O homem e a árvore que fala


Num dia de Abril de um ano qualquer, o homem sem pressa e sem idade, varreu as palavras avulsas que estavam espalhadas no chão de um velho telheiro, juntou-as todas, colocando-as de seguida, na terra fértil que um dia herdara da sua família. Era numa planície imensa, e nas margens da mais generosa das ribeiras.
A vida emerge da esperança, muito mais do que da água ou da fertilidade dos elementos físicos da terra, e por isso, não se surpreendeu, o homem, nem ninguém, quando das velhas palavras surgiu uma árvore frondosa, que lhe ofereceu a alegria de uma sombra imensa, verdadeira bênção da história para os dias mais quentes do ano.
Os “milagres” são consequências da confiança, porque só esta permite ultrapassar tudo aquilo que se julga impossível.
Por ali, sob a copa da árvore, passou a sentar-se, sossegado, o homem, tomando a paz dos entardeceres, e chamando também os amigos, muitas vezes, para juntos saborearem, alegres, e pela noite fora, os frutos desta sua árvore favorita: as maçãs amadurecidas pela primavera.
Às vezes, nos dias frios, desta árvore caiam pedaços secos do seu tronco, que o homem usava para acender o lume, partilhando depois as brasas pelos que moravam perto.

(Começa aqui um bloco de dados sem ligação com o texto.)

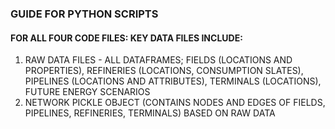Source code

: ### GUIDE FOR PYTHON SCRIPTS

#### FOR ALL FOUR CODE FILES: KEY DATA FILES INCLUDE: 
1) RAW DATA FILES - ALL DATAFRAMES; 
  FIELDS (LOCATIONS AND PROPERTIES), 
  REFINERIES (LOCATIONS, CONSUMPTION SLATES), 
  PIPELINES (LOCATIONS AND ATTRIBUTES),
  TERMINALS (LOCATIONS),
  FUTURE ENERGY SCENARIOS
2) NETWORK PICKLE OBJECT (CONTAINS NODES AND EDGES OF FIELDS, PIPELINES, REFINERIES, TERMINALS) BASED ON RAW DATA
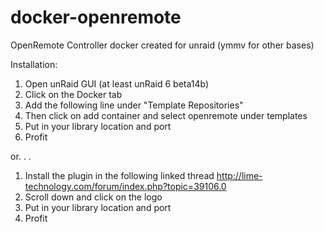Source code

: # docker-openremote

OpenRemote Controller docker created for unraid (ymmv for other bases)

Installation:

1. Open unRaid GUI (at least unRaid 6 beta14b) <br />
2. Click on the Docker tab <br />
3. Add the following line under "Template Repositories" <br />
4. Then click on add container and select openremote under templates <br />
5. Put in your library location and port <br />
6. Profit

or. . .

1. Install the plugin in the following linked thread http://lime-technology.com/forum/index.php?topic=39106.0 <br />
2. Scroll down and click on the logo <br />
3. Put in your library location and port <br />
4. Profit
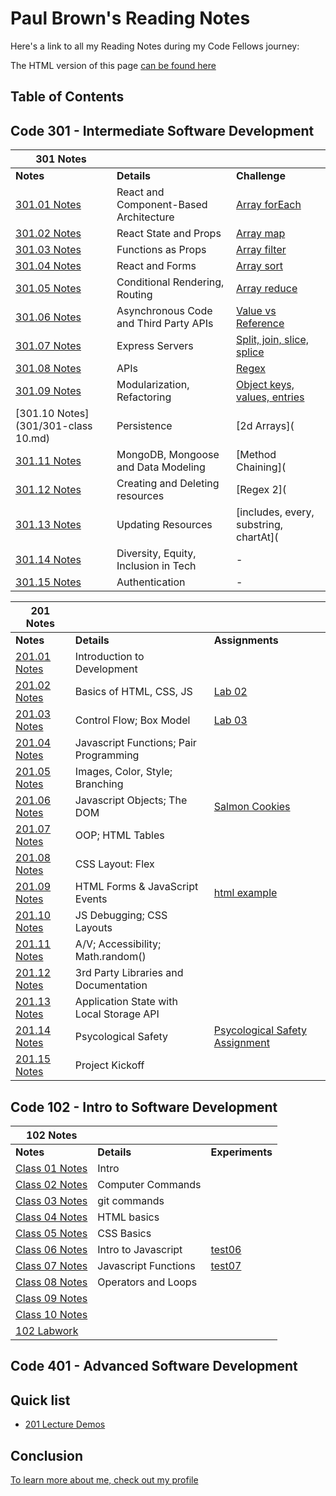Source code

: # Paul Brown's Reading Notes

Here's a link to all my Reading Notes during my Code Fellows journey:

The HTML version of this page [can be found here](https://0xquasark.github.io/reading-notes/)


## Table of Contents
## Code 301 - Intermediate Software Development

| 301 Notes                         |                                           |                   |
| ---------------------------------| ------------------------------------------ | ----------------- |
| **Notes**                           | **Details**                             | **Challenge**     |
| [301.01 Notes](301/301-class01.md)  | React and Component-Based Architecture  | [Array forEach](https://github.com/0xQuasark/data-structures-and-algorithms/blob/main/javascript/code-challenges/challenges-01.test.js)          |
| [301.02 Notes](301/301-class02.md)  | React State and Props                   | [Array map](https://github.com/0xQuasark/data-structures-and-algorithms/blob/main/javascript/code-challenges/challenges-02.test.js)     |
| [301.03 Notes](301/301-class03.md)  | Functions as Props                      | [Array filter](https://github.com/0xQuasark/data-structures-and-algorithms/blob/main/javascript/code-challenges/challenges-03.test.js)  |
| [301.04 Notes](301/301-class04.md)  | React and Forms                         | [Array sort](https://github.com/0xQuasark/data-structures-and-algorithms/blob/main/javascript/code-challenges/challenges-04.test.js)    |
| [301.05 Notes](301/301-class05.md)  | Conditional Rendering, Routing          | [Array reduce](https://github.com/0xQuasark/data-structures-and-algorithms/blob/main/javascript/code-challenges/challenges-05.test.js)  |
| [301.06 Notes](301/301-class06.md)  | Asynchronous Code and Third Party APIs  | [Value vs Reference](https://github.com/0xQuasark/data-structures-and-algorithms/blob/main/javascript/code-challenges/challenges-06.test.js)              |
| [301.07 Notes](301/301-class07.md)  | Express Servers                         | [Split, join, slice, splice](https://github.com/0xQuasark/data-structures-and-algorithms/blob/main/javascript/code-challenges/challenges-07.test.js)              |
| [301.08 Notes](301/301-class08.md)  | APIs                                    | [Regex](https://github.com/0xQuasark/data-structures-and-algorithms/blob/main/javascript/code-challenges/challenges-08.test.js)              |
| [301.09 Notes](301/301-class09.md)  | Modularization, Refactoring             | [Object keys, values, entries](https://github.com/0xQuasark/data-structures-and-algorithms/blob/main/javascript/code-challenges/challenges-09.test.js)              |
| [301.10 Notes](301/301-class  10.md)  | Persistence                             | [2d Arrays](              |
| [301.11 Notes](301/301-class11.md)  | MongoDB, Mongoose and Data Modeling     | [Method Chaining](              |
| [301.12 Notes](301/301-class12.md)  | Creating and Deleting resources         | [Regex 2](              |
| [301.13 Notes](301/301-class13.md)  | Updating Resources                      | [includes, every, substring, chartAt](              |
| [301.14 Notes](301/301-class14.md)  | Diversity, Equity, Inclusion in Tech    | -              |
| [301.15 Notes](301/301-class15.md)  | Authentication                          | -              |

| 201 Notes                         |                                          |               |
| ---------------------------------| ---------------------------------------- | ------------- |
| **Notes**                         | **Details**                              | **Assignments** |
| [201.01 Notes](201/201-class01.md)| Introduction to Development             |               |
| [201.02 Notes](201/201-class02.md)| Basics of HTML, CSS, JS                 | [Lab 02](201/labs/lab01/201-lab01.html) |
| [201.03 Notes](201/201-class03.md)| Control Flow; Box Model                 | [Lab 03](https://0xquasark.github.io/201.Module1/) |
| [201.04 Notes](201/201-class04.md)| Javascript Functions; Pair Programming  |               |
| [201.05 Notes](201/201-class05.md)| Images, Color, Style; Branching         |               |
| [201.06 Notes](201/201-class06.md)| Javascript Objects; The DOM             | [Salmon Cookies](https://0xquasark.github.io/cookie-stand/) |
| [201.07 Notes](201/201-class07.md)| OOP; HTML Tables                        |               |
| [201.08 Notes](201/201-class08.md)| CSS Layout: Flex                        |               |
| [201.09 Notes](201/201-class09.md)| HTML Forms & JavaScript Events          | [html example](201/labs/class9.html) |
| [201.10 Notes](201/201-class10.md)| JS Debugging; CSS Layouts               |               |
| [201.11 Notes](201/201-class11.md)| A/V; Accessibility; Math.random()      |               |
| [201.12 Notes](201/201-class12.md)| 3rd Party Libraries and Documentation  |               |
| [201.13 Notes](201/201-class13.md)| Application State with Local Storage API|               |
| [201.14 Notes](201/201-class14.md)| Psycological Safety                     | [Psycological Safety Assignment](201/201-class14.psych-safety.md) |
| [201.15 Notes](201/201-class15.md)| Project Kickoff                         |               |


## Code 102 - Intro to Software Development
| 102 Notes                                               |                       |                         |
| ------------------------------------------------------- | --------------------- | ----------------------- |
| **Notes**                                               | **Details**           | **Experiments**         |
| [Class 01 Notes](102/class-01.md)                       | Intro                 |                         |
| [Class 02 Notes](102/class-02.md)                       | Computer Commands     |                         |
| [Class 03 Notes](102/class-03.md)                       | git commands          |                         |
| [Class 04 Notes](102/class-04.md)                       | HTML basics           |                         |
| [Class 05 Notes](102/class-05.md)                       | CSS Basics            |                         |
| [Class 06 Notes](102/class-06.md)                       | Intro to Javascript   | [test06](<102/rough notes/test06.html>)|
| [Class 07 Notes](102/class-07.md)                       | Javascript Functions  | [test07](<102/rough notes/test07.html>)|
| [Class 08 Notes](102/class-08.md)                       | Operators and Loops   |                         |
| [Class 09 Notes](102/class-09.md)                       |                       |                         |
| [Class 10 Notes](102/class-10.md)                       |                       |                         |
| [102 Labwork](https://0xquasark.github.io/102-labwork/) |                       |                         |


## Code 401 - Advanced Software Development


## Quick list
- [201 Lecture Demos](https://github.com/codefellows/seattle-code-201d103/)


## Conclusion

[To learn more about me, check out my profile](https://github.com/0xQuasark)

Sem dar-se conta, perfumava a chaminé dos vizinhos com a fé de um aroma mais requintado e divino que o próprio incenso.
Descobriu, o homem, em dada altura, que o vento atravessando a folhagem da árvore, contava histórias que ele foi recolhendo e guardando no peito, escrevendo-as depois, nos dias em que tinha mais tempo.
Não há silêncio nem solidão que sobrevivam na alma de quem junta palavras e as semeia na “terra” fértil.

 
(Para esta história agradeço as dicas dos meus amigos Lavínia Bacalhau, São Casco, Mena Rosa, Manuela Barreiros, José Barreiros, Luísa Valente, Zinha Duarte, Guilhermina Sousa e Madalena Barros).